LONDON - Nearly half of Britons in a poll said they had never heard of Auschwitz, the Nazi death camp in southern Poland that became a symbol of the Holocaust and the attempted genocide of the Jews.
The results of the survey conducted by the BBC were released Thursday, as Britain's public broadcaster announced it will show a new series next January to mark the 60th anniversary of the concentration camp's liberation.
"We were amazed by the results of our audience research," said Laurence Rees, a producer on the series, "Auschwitz: The Nazis and the Final Solution."
"It's easy to presume that the horrors of Auschwitz are engrained in the nation's collective memory, but obviously this is not the case," Rees said.

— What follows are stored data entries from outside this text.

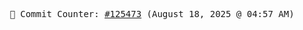 <p align="center">
    <samp>
        📮 Commit Counter: <a href="https://github.com/Javascript-void0/Javascript-void0/commits/main">#125473</a> (August 18, 2025 @ 04:57 AM)
    </samp>
</p>
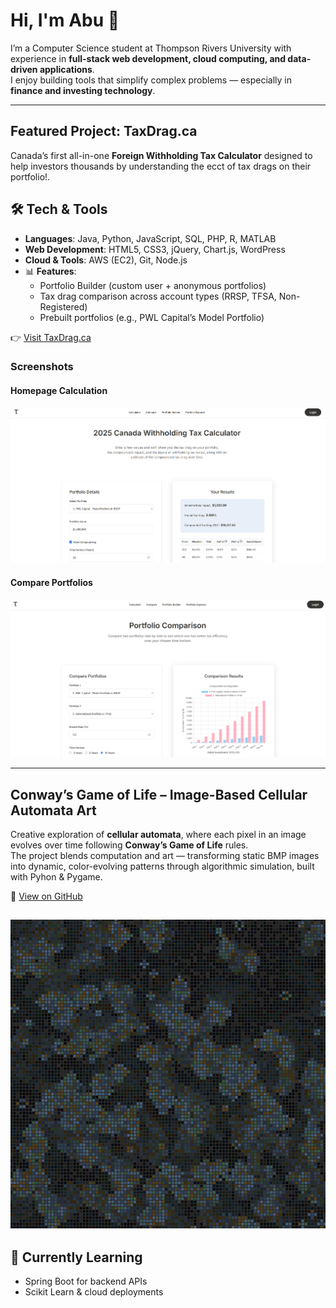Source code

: # Hi, I'm Abu 👋  

I’m a Computer Science student at Thompson Rivers University with experience in **full-stack web development, cloud computing, and data-driven applications**.  
I enjoy building tools that simplify complex problems — especially in **finance and investing technology**.  

---

## Featured Project: TaxDrag.ca  
Canada’s first all-in-one **Foreign Withholding Tax Calculator** designed to help investors thousands by understanding the ecct of tax drags on their portfolio!.  

## 🛠️ Tech & Tools  
- **Languages**: Java, Python, JavaScript, SQL, PHP, R, MATLAB  
- **Web Development**: HTML5, CSS3, jQuery, Chart.js, WordPress  
- **Cloud & Tools**: AWS (EC2), Git, Node.js  
- 📊 **Features**:  
  - Portfolio Builder (custom user + anonymous portfolios)  
  - Tax drag comparison across account types (RRSP, TFSA, Non-Registered)  
  - Prebuilt portfolios (e.g., PWL Capital’s Model Portfolio)  

👉 [Visit TaxDrag.ca](https://taxdrag.ca)  

### Screenshots  
#### Homepage Calculation  
![Calculator](assets/HomePage.png)  

#### Compare Portfolios  
![Calculator](assets/Compare.png)  

---
## Conway’s Game of Life – Image-Based Cellular Automata Art  

Creative exploration of **cellular automata**, where each pixel in an image evolves over time following **Conway’s Game of Life** rules.  
The project blends computation and art — transforming static BMP images into dynamic, color-evolving patterns through algorithmic simulation, built with Pyhon & Pygame.  

🔗 [View on GitHub](https://github.com/Abu-Sharif/conways-game-of-life-image-patterns)

![Calculator](assets/morrocan_50gen.png)  
---

## 🌱 Currently Learning  
- Spring Boot for backend APIs  
- Scikit Learn & cloud deployments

The survey found that 45 percent of those surveyed had not heard of Auschwitz. Historians estimate that anywhere from one million to three million people, about 90 percent of them Jews, were killed there.
Among women and people younger than 35, 60 percent had never heard of Auschwitz, despite the recent popularity of films such as "Schindler's List," "Life is Beautiful" and "The Pianist," which depict the atrocities of the Holocaust.
"The name Auschwitz is quite rightly a byword for horror, but the problem with thinking about horror is that we naturally turn away from it," Rees said.
The BBC said the research was based on a nationally representative postal survey of 4,000 adults 16 and older.
The broadcaster is marking Holocaust Memorial Day, January 27, with a variety of television and radio programs.
The Auschwitz series for BBC2 is based on nearly 100 interviews with survivors and perpetrators and is the result of three years of research with the assistance of professors Ian Kershaw and David Cesarani.